[INPUT DATA]:

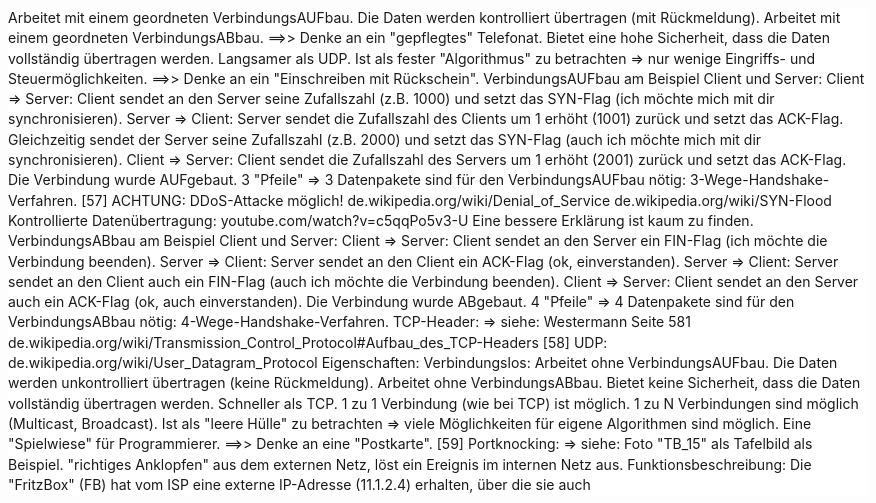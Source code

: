 Arbeitet mit einem geordneten VerbindungsAUFbau.
Die Daten werden kontrolliert übertragen (mit Rückmeldung).
Arbeitet mit einem geordneten VerbindungsABbau.
==>> Denke an ein "gepflegtes" Telefonat.
Bietet eine hohe Sicherheit, dass die Daten vollständig übertragen werden.
Langsamer als UDP.
Ist als fester "Algorithmus" zu betrachten => nur wenige Eingriffs- und Steuermöglichkeiten.
==>> Denke an ein "Einschreiben mit Rückschein".
VerbindungsAUFbau am Beispiel Client und Server&#X3A;
Client => Server&#X3A;
Client sendet an den Server seine Zufallszahl (z.B. 1000) und setzt das SYN-Flag
(ich möchte mich mit dir synchronisieren).
Server => Client&#X3A;
Server sendet die Zufallszahl des Clients um 1 erhöht (1001) zurück und setzt das ACK-Flag.
Gleichzeitig sendet der Server seine Zufallszahl (z.B. 2000) und setzt das SYN-Flag (auch
ich möchte mich mit dir synchronisieren).
Client => Server&#X3A;
Client sendet die Zufallszahl des Servers um 1 erhöht (2001) zurück und setzt das ACK-Flag.
Die Verbindung wurde AUFgebaut.
3 "Pfeile" => 3 Datenpakete sind für den VerbindungsAUFbau nötig&#X3A;
3-Wege-Handshake-Verfahren.
[57]
ACHTUNG&#X3A; DDoS-Attacke möglich!
de.wikipedia.org/wiki/Denial_of_Service
de.wikipedia.org/wiki/SYN-Flood
Kontrollierte Datenübertragung&#X3A;
youtube.com/watch?v=c5qqPo5v3-U
Eine bessere Erklärung ist kaum zu finden.
VerbindungsABbau am Beispiel Client und Server&#X3A;
Client => Server&#X3A;
Client sendet an den Server ein FIN-Flag (ich möchte die Verbindung beenden).
Server => Client&#X3A;
Server sendet an den Client ein ACK-Flag (ok, einverstanden).
Server => Client&#X3A;
Server sendet an den Client auch ein FIN-Flag (auch ich möchte die Verbindung beenden).
Client => Server&#X3A;
Client sendet an den Server auch ein ACK-Flag (ok, auch einverstanden).
Die Verbindung wurde ABgebaut.
4 "Pfeile" => 4 Datenpakete sind für den VerbindungsABbau nötig&#X3A;
4-Wege-Handshake-Verfahren.
TCP-Header&#X3A;
=> siehe&#X3A; Westermann Seite 581
de.wikipedia.org/wiki/Transmission_Control_Protocol#Aufbau_des_TCP-Headers
[58]
UDP&#X3A;
de.wikipedia.org/wiki/User_Datagram_Protocol
Eigenschaften&#X3A;
Verbindungslos&#X3A;
Arbeitet ohne VerbindungsAUFbau.
Die Daten werden unkontrolliert übertragen (keine Rückmeldung).
Arbeitet ohne VerbindungsABbau.
Bietet keine Sicherheit, dass die Daten vollständig übertragen werden.
Schneller als TCP.
1 zu 1 Verbindung (wie bei TCP) ist möglich.
1 zu N Verbindungen sind möglich (Multicast, Broadcast).
Ist als "leere Hülle" zu betrachten => viele Möglichkeiten für eigene Algorithmen sind möglich.
Eine "Spielwiese" für Programmierer.
==>> Denke an eine "Postkarte".
[59]
Portknocking&#X3A;
=> siehe&#X3A; Foto "TB_15" als Tafelbild als Beispiel.
"richtiges Anklopfen" aus dem externen Netz, löst ein Ereignis im internen Netz aus.
Funktionsbeschreibung&#X3A;
Die "FritzBox" (FB) hat vom ISP eine externe IP-Adresse (11.1.2.4) erhalten, über die sie auch

[^1]: APIPA Automatic Private IP Addressing (APIPA) können DHCP Clients die IP Adresse und Subnetmaske automatisch konfigurieren, wenn kein DHCP Server vorhanden ist. Das Gerät wählt die Adresse im Bereich zwischen 169.254.1.0 und 169.254.254.255.
[^2]: FQDN Fully_Qualified_Domain_Name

[WHAT THE TASK REQUIRES]:
In your copy, include every record word for word but no pictures.

[WORKED SOLUTION]:
Source code

: Arbeitet mit einem geordneten VerbindungsAUFbau.
Die Daten werden kontrolliert übertragen (mit Rückmeldung).
Arbeitet mit einem geordneten VerbindungsABbau.
==>> Denke an ein "gepflegtes" Telefonat.
Bietet eine hohe Sicherheit, dass die Daten vollständig übertragen werden.
Langsamer als UDP.
Ist als fester "Algorithmus" zu betrachten => nur wenige Eingriffs- und Steuermöglichkeiten.
==>> Denke an ein "Einschreiben mit Rückschein".
VerbindungsAUFbau am Beispiel Client und Server&#X3A;
Client => Server&#X3A;
Client sendet an den Server seine Zufallszahl (z.B. 1000) und setzt das SYN-Flag
(ich möchte mich mit dir synchronisieren).
Server => Client&#X3A;
Server sendet die Zufallszahl des Clients um 1 erhöht (1001) zurück und setzt das ACK-Flag.
Gleichzeitig sendet der Server seine Zufallszahl (z.B. 2000) und setzt das SYN-Flag (auch
ich möchte mich mit dir synchronisieren).
Client => Server&#X3A;
Client sendet die Zufallszahl des Servers um 1 erhöht (2001) zurück und setzt das ACK-Flag.
Die Verbindung wurde AUFgebaut.
3 "Pfeile" => 3 Datenpakete sind für den VerbindungsAUFbau nötig&#X3A;
3-Wege-Handshake-Verfahren.
[57]
ACHTUNG&#X3A; DDoS-Attacke möglich!
de.wikipedia.org/wiki/Denial_of_Service
de.wikipedia.org/wiki/SYN-Flood
Kontrollierte Datenübertragung&#X3A;
youtube.com/watch?v=c5qqPo5v3-U
Eine bessere Erklärung ist kaum zu finden.
VerbindungsABbau am Beispiel Client und Server&#X3A;
Client => Server&#X3A;
Client sendet an den Server ein FIN-Flag (ich möchte die Verbindung beenden).
Server => Client&#X3A;
Server sendet an den Client ein ACK-Flag (ok, einverstanden).
Server => Client&#X3A;
Server sendet an den Client auch ein FIN-Flag (auch ich möchte die Verbindung beenden).
Client => Server&#X3A;
Client sendet an den Server auch ein ACK-Flag (ok, auch einverstanden).
Die Verbindung wurde ABgebaut.
4 "Pfeile" => 4 Datenpakete sind für den VerbindungsABbau nötig&#X3A;
4-Wege-Handshake-Verfahren.
TCP-Header&#X3A;
=> siehe&#X3A; Westermann Seite 581
de.wikipedia.org/wiki/Transmission_Control_Protocol#Aufbau_des_TCP-Headers
[58]
UDP&#X3A;
de.wikipedia.org/wiki/User_Datagram_Protocol
Eigenschaften&#X3A;
Verbindungslos&#X3A;
Arbeitet ohne VerbindungsAUFbau.
Die Daten werden unkontrolliert übertragen (keine Rückmeldung).
Arbeitet ohne VerbindungsABbau.
Bietet keine Sicherheit, dass die Daten vollständig übertragen werden.
Schneller als TCP.
1 zu 1 Verbindung (wie bei TCP) ist möglich.
1 zu N Verbindungen sind möglich (Multicast, Broadcast).
Ist als "leere Hülle" zu betrachten => viele Möglichkeiten für eigene Algorithmen sind möglich.
Eine "Spielwiese" für Programmierer.
==>> Denke an eine "Postkarte".
[59]
Portknocking&#X3A;
=> siehe&#X3A; Foto "TB_15" als Tafelbild als Beispiel.
"richtiges Anklopfen" aus dem externen Netz, löst ein Ereignis im internen Netz aus.
Funktionsbeschreibung&#X3A;
Die "FritzBox" (FB) hat vom ISP eine externe IP-Adresse (11.1.2.4) erhalten, über die sie auch

[^1]: APIPA Automatic Private IP Addressing (APIPA) können DHCP Clients die IP Adresse und Subnetmaske automatisch konfigurieren, wenn kein DHCP Server vorhanden ist. Das Gerät wählt die Adresse im Bereich zwischen 169.254.1.0 und 169.254.254.255.
[^2]: FQDN Fully_Qualified_Domain_Name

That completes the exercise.